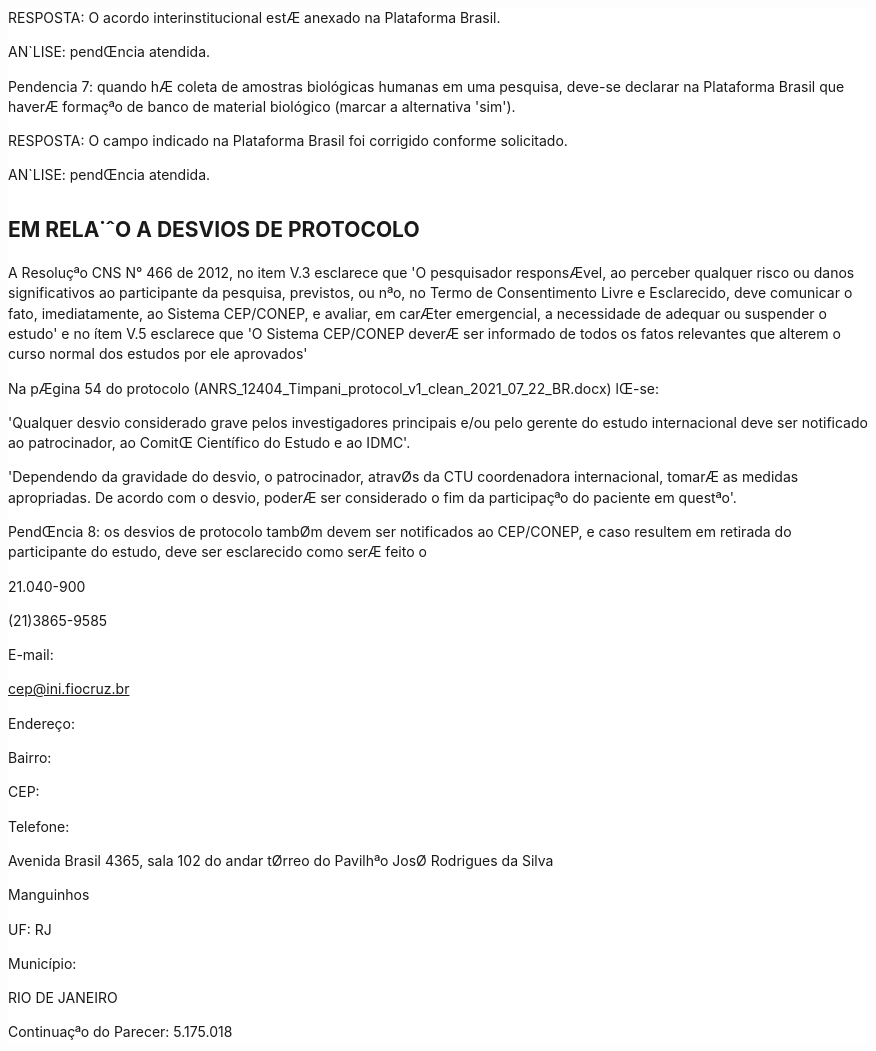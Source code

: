 RESPOSTA: O acordo interinstitucional estÆ anexado na Plataforma Brasil.

AN`LISE: pendŒncia atendida.

Pendencia 7: quando hÆ coleta de amostras biológicas humanas em uma pesquisa, deve-se declarar na Plataforma Brasil que haverÆ formaçªo de banco de material biológico (marcar a alternativa 'sim').

RESPOSTA: O campo indicado na Plataforma Brasil foi corrigido conforme solicitado.

AN`LISE: pendŒncia atendida.

## EM RELA˙ˆO A DESVIOS DE PROTOCOLO

A Resoluçªo CNS N° 466 de 2012, no item V.3  esclarece que 'O  pesquisador  responsÆvel,  ao  perceber qualquer  risco  ou  danos  significativos  ao participante  da  pesquisa,  previstos,  ou  nªo,  no  Termo  de Consentimento  Livre  e  Esclarecido, deve  comunicar  o  fato,  imediatamente,  ao  Sistema  CEP/CONEP, e  avaliar,  em  carÆter emergencial,  a necessidade  de  adequar  ou  suspender  o  estudo' e no ítem V.5 esclarece que  'O  Sistema  CEP/CONEP  deverÆ  ser  informado  de  todos  os  fatos  relevantes  que alterem  o  curso  normal  dos  estudos  por  ele  aprovados'

Na pÆgina 54 do protocolo (ANRS\_12404\_Timpani\_protocol\_v1\_clean\_2021\_07\_22\_BR.docx) lŒ-se:

'Qualquer desvio considerado grave pelos investigadores principais e/ou pelo gerente do estudo internacional  deve  ser  notificado  ao  patrocinador,  ao  ComitŒ  Científico  do  Estudo  e  ao  IDMC'.

'Dependendo da gravidade do desvio, o patrocinador, atravØs da CTU coordenadora internacional, tomarÆ as medidas apropriadas. De acordo com o desvio, poderÆ ser considerado o fim da participaçªo do paciente em questªo'.

PendŒncia 8: os desvios de protocolo tambØm devem ser notificados ao CEP/CONEP, e caso resultem em retirada do participante do estudo, deve ser esclarecido como serÆ feito o

21.040-900

(21)3865-9585

E-mail:

cep@ini.fiocruz.br

Endereço:

Bairro:

CEP:

Telefone:

Avenida Brasil 4365, sala 102 do andar tØrreo do Pavilhªo JosØ Rodrigues da Silva

Manguinhos

UF: RJ

Município:

RIO DE JANEIRO



Continuaçªo do Parecer: 5.175.018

☆ ☆ ☆ ☆

In the entries above, copy each line that contains the string "Brasil".

: RESPOSTA: O acordo interinstitucional estÆ anexado na Plataforma Brasil.
Pendencia 7: quando hÆ coleta de amostras biológicas humanas em uma pesquisa, deve-se declarar na Plataforma Brasil que haverÆ formaçªo de banco de material biológico (marcar a alternativa 'sim').
RESPOSTA: O campo indicado na Plataforma Brasil foi corrigido conforme solicitado.
Avenida Brasil 4365, sala 102 do andar tØrreo do Pavilhªo JosØ Rodrigues da Silva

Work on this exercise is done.